Interestingly, the "threads" in CUDA are numbered in a two-dimensional space. This means that instead of being given a "threadID," they are given an x and y location corresponding to where they are with regards to the blocks and such.
In this example 72 threads are launched and in doing the calculation of i and j, the program is essentially specifying that each thread should perform the computation on that specific element in the matrix.
This is interesting because instead of simply doing a "for_all" as we did with ISPC, we are now only defining the behaviour of a single thread in the kernel (matrixAdd), and then telling the GPU to do this computation on all of the elements by calling it on a bunch of different threads.
As we'll see later in the lecture, the number of threads can far exceed the number of execution units on the chip and the chip will actually schedule tasks to get it done efficiently with the available resources.
@rohan, can you clarify what exactly it means that the threads have x and y dimensions?
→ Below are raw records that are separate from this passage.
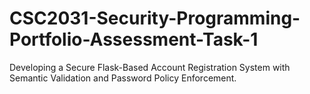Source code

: # CSC2031-Security-Programming-Portfolio-Assessment-Task-1
Developing a Secure Flask-Based Account Registration System with Semantic Validation and Password Policy Enforcement.
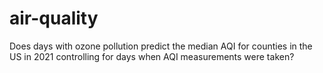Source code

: # air-quality
Does days with ozone pollution predict the median AQI for counties in the US in 2021 controlling for days when AQI measurements were taken?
I don't really understand how it works.
@kipper. As shown in lecture 5, slide 37,
the threads id in CUDA can be up to 3-dimensional. You can find relation between the index of a thread and its thread ID in chapter 2.2 in
CUDA C programming guide.
This multi-dimensional hierarchy provides a natural way to invoke computation across the elements in a domain such as a vector, matrix, or volume.
@momoda, @kipper: Not a big deal, but worth noting: it's also easier to convert a 2-D index (x,y) to a 1D (linearized) offset, than so the other way: convert a 1D index to 2D indices (x,y). The former (shown below) requires only adds and multiplies, the later would require a divide.
int x = blockIdx.x * blockDim.x + threadIdx.x;
int y = blockIdx.y * blockDim.y + threadIdx.y;
int 1d_offset = y * IMAGE_WIDTH + x;
Why was 3 dimensions in particular chosen as the limit? Couldn't they have allowed for any finite number (well, within hardware limits) of dimensions on thread IDs? Did they just figure 3D would cover most applications?
@temmie. It's hardware supported, and everything in HW is finite. But yes, stopping at 3D was probably determined to be a reasonable idea since it covers a large space of applications, particularly those in graphics, where we work on 2D grids (images) and 3D grids (voxels in a volume).